One participant likened the problem to the “fox guarding the chicken house.” In addition, a new law has been passed (House Bill 40) reducing municipal authorities the power to regulate oil and gas drilling (including fracking). These attitudes (and the lack of a sufficient number of monitors in the field) do not bode well for health and safety.

This meeting was one of several EDF leaders have made all over the state. Many agreed environmental organizations need help. Yet, these citizens are not daunted. They search for volunteer lawyers and medical professionals to join them; an official or unofficial “ombudsman” could help. What bolsters their confidence is the increasing awareness—nation-wide—of problems and solutions. For example, residents of the Denton/Dallas area join Oklahomans as they experience increasing earthquakes, related to fracking.

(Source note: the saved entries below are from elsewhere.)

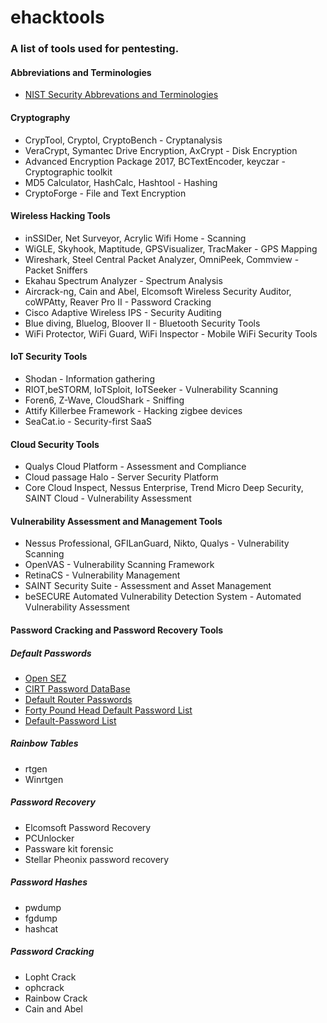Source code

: # ehacktools
### A list of tools used for pentesting.
#### Abbreviations and Terminologies
* [NIST Security Abbrevations and Terminologies](https://www.nsi.org/pdf/reports/NIST%20Network%20Security%20Acronyms.pdf)
#### Cryptography
* CrypTool, Cryptol, CryptoBench - Cryptanalysis
* VeraCrypt, Symantec Drive Encryption, AxCrypt - Disk Encryption
* Advanced Encryption Package 2017, BCTextEncoder, keyczar - Cryptographic toolkit
* MD5 Calculator, HashCalc, Hashtool - Hashing
* CryptoForge - File and Text Encryption

#### Wireless Hacking Tools
* inSSIDer, Net Surveyor, Acrylic Wifi Home - Scanning
* WiGLE, Skyhook, Maptitude, GPSVisualizer, TracMaker - GPS Mapping
* Wireshark, Steel Central Packet Analyzer, OmniPeek, Commview - Packet Sniffers
* Ekahau Spectrum Analyzer - Spectrum Analysis
* Aircrack-ng, Cain and Abel, Elcomsoft Wireless Security Auditor, coWPAtty, Reaver Pro II - Password Cracking
* Cisco Adaptive Wireless IPS - Security Auditing
* Blue diving, Bluelog, Bloover II - Bluetooth Security Tools
* WiFi Protector, WiFi Guard, WiFi Inspector - Mobile WiFi Security Tools

#### IoT Security Tools
* Shodan - Information gathering
* RIOT,beSTORM, IoTSploit, IoTSeeker - Vulnerability Scanning
* Foren6, Z-Wave, CloudShark - Sniffing
* Attify Killerbee Framework - Hacking zigbee devices
* SeaCat.io - Security-first SaaS

#### Cloud Security Tools
* Qualys Cloud Platform - Assessment and Compliance
* Cloud passage Halo - Server Security Platform
* Core Cloud Inspect, Nessus Enterprise, Trend Micro Deep Security, SAINT Cloud - Vulnerability Assessment

#### Vulnerability Assessment and Management Tools
* Nessus Professional, GFILanGuard, Nikto, Qualys - Vulnerability Scanning
* OpenVAS - Vulnerability Scanning Framework
* RetinaCS - Vulnerability Management
* SAINT Security Suite - Assessment and Asset Management
* beSECURE Automated Vulnerability Detection System - Automated Vulnerability Assessment

#### Password Cracking and Password Recovery Tools
##### Default Passwords
* [Open SEZ](http://open-sez.me/)
* [CIRT Password DataBase](https://cirt.net/passwords)
* [Default Router Passwords](https://www.routerpasswords.com/)
* [Forty Pound Head Default Password List](https://www.fortypoundhead.com/tools_dpw.asp)
* [Default-Password List](https://default-password.info/)
##### Rainbow Tables
* rtgen
* Winrtgen 
##### Password Recovery
* Elcomsoft Password Recovery
* PCUnlocker
* Passware kit forensic
* Stellar Pheonix password recovery
##### Password Hashes
* pwdump
* fgdump
* hashcat
##### Password Cracking
* Lopht Crack
* ophcrack
* Rainbow Crack
* Cain and Abel
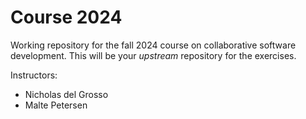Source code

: # Course 2024

Working repository for the fall 2024 course on collaborative software development. This will be your *upstream* repository for the exercises.

Instructors:

- Nicholas del Grosso
- Malte Petersen
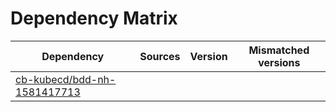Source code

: # Dependency Matrix

Dependency | Sources | Version | Mismatched versions
---------- | ------- | ------- | -------------------
[cb-kubecd/bdd-nh-1581417713](https://github.com/cb-kubecd/bdd-nh-1581417713.git) |  | []() |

At the Edinburg Library, concerned citizens learned ways to respond; e.g., take photos of possible violations; contact the Sheriff’s Department, to provide a “second opinion” until RRC, TCEQ or OSHA officials can investigate. A few successes exist: Professor Scott Nicol praised valiant citizens and City Council of Edinburg as they prevented fracking near school and residential neighborhoods close to Jackson and West Canton. Yet, problems abound; Professor Lynn Vincentnathan spoke of chemical damage to water and health in the McAllen area.

Others interested in these issues have options for more information (Environmental Defense Fund: EDF.org). The San Antonio Express-News has covered the “Eagle-Ford Shale” fracking issue well. What remains is for citizens—as many as possible—to become more involved.

Most realize environmental problems (global warming, etc.) are vast. Yet, many accept they can and must “start at home.” One “take-away” lesson from the session was, sadly, Texas government cannot always be counted on to protect health and public safety. People often must rely on themselves. Good neighbors must take care of their own neighborhoods.